Photographer Gunter Pfannmüller along with writer Wilhelm Klein were the first photojournalists allowed into Burma in 1980. With the help of a photography portrait studio that they created, for over 35 years they have been photographing the country’s different ethnic groups. As a consequence, the project ‘In search of dignity‘ was produced, selling over a million copies and printed in 12 languages.
“The relationship between the photography and human dignity has always been ambivalent. Precisely when meeting what we Europeans consider exotic, the inquiring camera all too frequently destroys what it seeks to capture: the uniqueness of each individual. Treading this fine line can only succeed in an atmosphere that establishes closeness while maintaining distance. With a delicate feel for the details that visually manifest personality. And, not least, with the patience to trust the right moment.”
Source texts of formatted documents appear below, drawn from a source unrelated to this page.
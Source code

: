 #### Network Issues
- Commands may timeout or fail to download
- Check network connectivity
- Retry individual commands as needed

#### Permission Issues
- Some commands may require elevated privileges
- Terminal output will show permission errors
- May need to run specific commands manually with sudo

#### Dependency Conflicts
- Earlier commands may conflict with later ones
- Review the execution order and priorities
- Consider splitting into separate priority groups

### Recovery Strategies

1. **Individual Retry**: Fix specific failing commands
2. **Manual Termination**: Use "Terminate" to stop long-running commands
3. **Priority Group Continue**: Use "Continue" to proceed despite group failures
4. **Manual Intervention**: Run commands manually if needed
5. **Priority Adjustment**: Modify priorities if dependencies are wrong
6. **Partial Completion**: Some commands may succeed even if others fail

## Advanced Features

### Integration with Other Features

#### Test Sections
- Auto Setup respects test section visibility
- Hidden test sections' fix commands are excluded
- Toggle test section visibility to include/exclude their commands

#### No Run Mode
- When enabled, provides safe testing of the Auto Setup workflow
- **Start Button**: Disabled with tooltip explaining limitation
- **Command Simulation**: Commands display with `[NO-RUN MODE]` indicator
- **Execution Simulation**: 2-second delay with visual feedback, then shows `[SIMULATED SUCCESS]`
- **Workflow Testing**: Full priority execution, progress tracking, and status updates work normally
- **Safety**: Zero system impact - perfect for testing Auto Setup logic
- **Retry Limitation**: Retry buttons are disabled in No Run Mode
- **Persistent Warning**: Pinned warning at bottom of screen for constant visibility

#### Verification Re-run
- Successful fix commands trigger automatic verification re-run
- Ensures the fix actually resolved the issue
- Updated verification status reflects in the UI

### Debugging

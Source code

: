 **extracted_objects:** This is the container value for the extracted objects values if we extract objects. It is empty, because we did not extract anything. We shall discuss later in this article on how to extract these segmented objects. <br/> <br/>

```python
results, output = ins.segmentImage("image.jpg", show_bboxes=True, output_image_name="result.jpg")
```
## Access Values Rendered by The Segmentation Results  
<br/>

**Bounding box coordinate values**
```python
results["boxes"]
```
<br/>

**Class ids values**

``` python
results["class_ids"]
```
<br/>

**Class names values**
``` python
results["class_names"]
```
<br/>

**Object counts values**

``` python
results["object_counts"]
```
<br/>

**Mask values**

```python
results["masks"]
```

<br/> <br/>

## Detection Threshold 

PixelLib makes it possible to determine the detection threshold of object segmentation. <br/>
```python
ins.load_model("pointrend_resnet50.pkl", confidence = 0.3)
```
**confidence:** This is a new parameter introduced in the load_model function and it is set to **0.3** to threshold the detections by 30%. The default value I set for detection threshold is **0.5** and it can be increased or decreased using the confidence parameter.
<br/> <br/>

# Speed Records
Gunter Pfannmüller – In search of Dignity
The project is available as photo book in English and German editions.
“When looking at the prints from a distance, one could define the works as paintings. When looking at the work up-close, one discovers various clues, that define it as photograph. The final work as well as the process of creation merges the characteristics of the two media with the help of chemistry. By capturing the process with a camera, Oefner records compositions, which only exist for a few seconds. ”
“I prefer remote and rugged places, mountainous terrain and desert. I love to find people who can manage to survive in these places, to discover and record their ancient way of life before they are changed by the modern era. By interacting closely with the native people there, I’m able to learn about and document their unique ways of life involving a deep connection to the rhythms of nature”
Anna Malagrida‘s series Shop Windows‘ (Escaparates) “concentrates on the visual device of the shop window, and identify with it, stripping away its customary usage and instead presenting it as a vehicle for contemplation. The focus of the work is the windows of Parisian businesses that are closing down; they are whitewashed, preventing any clear views of the interior. Thus, the viewer’s gaze can switch to a reflection of the city as well as the physical borders of the windows themselves, inscribed with the marks of past activity. The tensions of the city are embodied within the form of an abstraction in these large images, which may therefore be viewed with remoteness.”
Suzanne Moxhay‘s latest series “interiors” – exploring concepts of spatial containment in montages built from fragments of photographed and painted interiors. By using different techniques like traditional cut, paste collage and digital manipulation, the British artist brings a theatrical sensibility to still images. The process is quite elaborate and she produces only 7-8 works per year.
View the whole gallery here and if you want to learn more about the process of making them click on the ‘About’ category and watch the video.
“At the heart of all great art is an essential melancholy.” – Federico García Lorca
Josephine Cardin – Bailaora
“I have been asked many times what it is that “look for” when I look through my lens. I do not look for something, rather I look at something, someone, some place or event, and attempt to capture the essence, the emotion and the soul of the subject, whether a person or a building.
There is so much beauty in our everyday and by ‘beauty’ I do not speak of conventional beauty, but actually, harmony, truthfulness, and that which is telling. The beauty most of us miss because we are looking down, too busy, or simply too clouded in our minds by preconceptions to see the inspiration and real beauty of our everyday world.”
In her personal beautiful project of children’s still life portraits called ‘Marine Life‘, Dutch photographer Shemara has caught a whole array of their honest expressions, pose and gestures leaving no question what they think about the sea creatures. As she has mentioned on her site “You cannot force them and you have to catch the moment that they give you”. The series was created in 2014 when her son was 5 years old and all the children are his friends at the same age. Shemara explained that she had let them to choose on their own what to hold in their hands and then photographed them with their choice.
Mario Arroyave‘s series ‘Timeline‘ – a vision of alternative reality through visual repetition of water sports as a metaphor for time and space.
Inspired by the photographic motion studies of Eadweard Muybridge’s, Arroyave also captured images at controlled intervals of time. However, whilst Muybridge intention was to create the illusion of movement by reproducing them one after the other, Arroyave synthesizes them in a fixed space within a static image.
Mario Arroyave – Timeline
While shooting a television commercial in an aquatic complex, he noticed the water’s visually rich texture. “The effect of this over the skin of the players was so majestic that I decided to continue photographing water sports. Because there’s a lot of movement, the players are the focus of the game. Even taking a picture every 10 seconds, what you see in each image is completely different.”
Using Photoshop after capturing a significant amount of images, he starts to incorporate from 20 to 400 of them to achieve the final image; a procedure that usually takes him from 15 days to 3 months.